Unfortunately the shift registers we're using (the most popular shift register chip!) are not full SPI devices and wont share the SPI with other devices.. They're like the worst SPI devices!... therefore some boards like the Adalogger or LoRa just wont work out of the box. You can still do it by cutting some traces and patching the SPI lines to free SPI lines and bitbanging the SPI to the shift registers but that's a bit hard to explain in an instructable.

Hardware SPI

The example code is written for the Feather ESP32 and itsybitsy M0/M4 but should work fine with others. The hardware SPI pins are used for both: MISO & SCK.

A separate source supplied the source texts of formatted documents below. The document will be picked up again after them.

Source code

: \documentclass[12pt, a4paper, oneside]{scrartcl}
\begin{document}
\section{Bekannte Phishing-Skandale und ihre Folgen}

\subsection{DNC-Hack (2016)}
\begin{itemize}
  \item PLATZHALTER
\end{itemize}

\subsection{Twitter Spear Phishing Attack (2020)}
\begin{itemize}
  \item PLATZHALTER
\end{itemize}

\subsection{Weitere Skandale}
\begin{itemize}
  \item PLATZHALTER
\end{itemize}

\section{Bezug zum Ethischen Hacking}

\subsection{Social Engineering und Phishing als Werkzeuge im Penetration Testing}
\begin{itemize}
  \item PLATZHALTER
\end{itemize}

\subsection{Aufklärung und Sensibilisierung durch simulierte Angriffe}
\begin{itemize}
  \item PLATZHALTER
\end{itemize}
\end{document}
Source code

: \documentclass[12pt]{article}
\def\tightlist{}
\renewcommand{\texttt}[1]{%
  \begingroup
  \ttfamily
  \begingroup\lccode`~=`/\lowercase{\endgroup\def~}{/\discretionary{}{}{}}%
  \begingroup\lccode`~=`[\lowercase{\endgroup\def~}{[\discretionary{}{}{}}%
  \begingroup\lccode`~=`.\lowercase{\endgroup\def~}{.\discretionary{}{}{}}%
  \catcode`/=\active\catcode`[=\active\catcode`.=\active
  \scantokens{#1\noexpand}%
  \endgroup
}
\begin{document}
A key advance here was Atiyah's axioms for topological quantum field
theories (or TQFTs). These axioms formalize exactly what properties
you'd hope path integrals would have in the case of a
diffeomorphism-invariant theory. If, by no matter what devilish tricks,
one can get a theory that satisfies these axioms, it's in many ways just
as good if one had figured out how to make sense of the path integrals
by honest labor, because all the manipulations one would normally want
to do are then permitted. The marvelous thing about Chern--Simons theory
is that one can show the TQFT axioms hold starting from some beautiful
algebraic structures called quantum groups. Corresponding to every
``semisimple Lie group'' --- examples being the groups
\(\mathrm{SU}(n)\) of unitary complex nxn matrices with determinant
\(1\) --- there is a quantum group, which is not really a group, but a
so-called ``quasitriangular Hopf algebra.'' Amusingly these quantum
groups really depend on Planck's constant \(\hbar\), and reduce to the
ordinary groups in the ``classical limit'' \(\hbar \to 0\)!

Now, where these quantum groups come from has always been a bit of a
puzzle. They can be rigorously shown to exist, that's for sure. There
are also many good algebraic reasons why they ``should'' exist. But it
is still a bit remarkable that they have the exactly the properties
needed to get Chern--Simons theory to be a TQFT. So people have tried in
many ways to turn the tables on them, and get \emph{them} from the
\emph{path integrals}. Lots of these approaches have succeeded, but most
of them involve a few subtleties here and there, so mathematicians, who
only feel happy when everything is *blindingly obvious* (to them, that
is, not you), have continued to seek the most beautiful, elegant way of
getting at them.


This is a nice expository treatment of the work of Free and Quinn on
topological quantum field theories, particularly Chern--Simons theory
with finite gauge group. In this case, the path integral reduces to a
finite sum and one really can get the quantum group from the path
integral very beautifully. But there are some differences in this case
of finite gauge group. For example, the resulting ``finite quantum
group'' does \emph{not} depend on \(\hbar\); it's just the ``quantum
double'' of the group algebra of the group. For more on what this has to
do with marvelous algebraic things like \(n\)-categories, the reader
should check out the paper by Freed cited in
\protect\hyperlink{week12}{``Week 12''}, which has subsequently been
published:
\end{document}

Pin A5 on both the ESP32 and itsyBitsy is the Shift Register LOAD
*Pin A5 doesn't exist on the ESP8266. If you use this board, you need to jumper to another pin (say RX pin is free)

Power Mosfets

Two pins are connected to the power mosfets driving the IR LEDs

  • Feather pins
    • Pin 15 for gates 0-11
    • Pin 33 for gates 12-23
  • ItsyBitsy pins
    • Pin 10 for gates 0-11
    • Pin 11 for gates 12-23

Extra Pins

There are Screw Terminals (green) to connect additional sensors to the i2C pins (SDA and SCL)
There is also an analog pin A4 connected to one of the screw terminals.

Step 8: Arduino Code

There are three arduino scripts attached.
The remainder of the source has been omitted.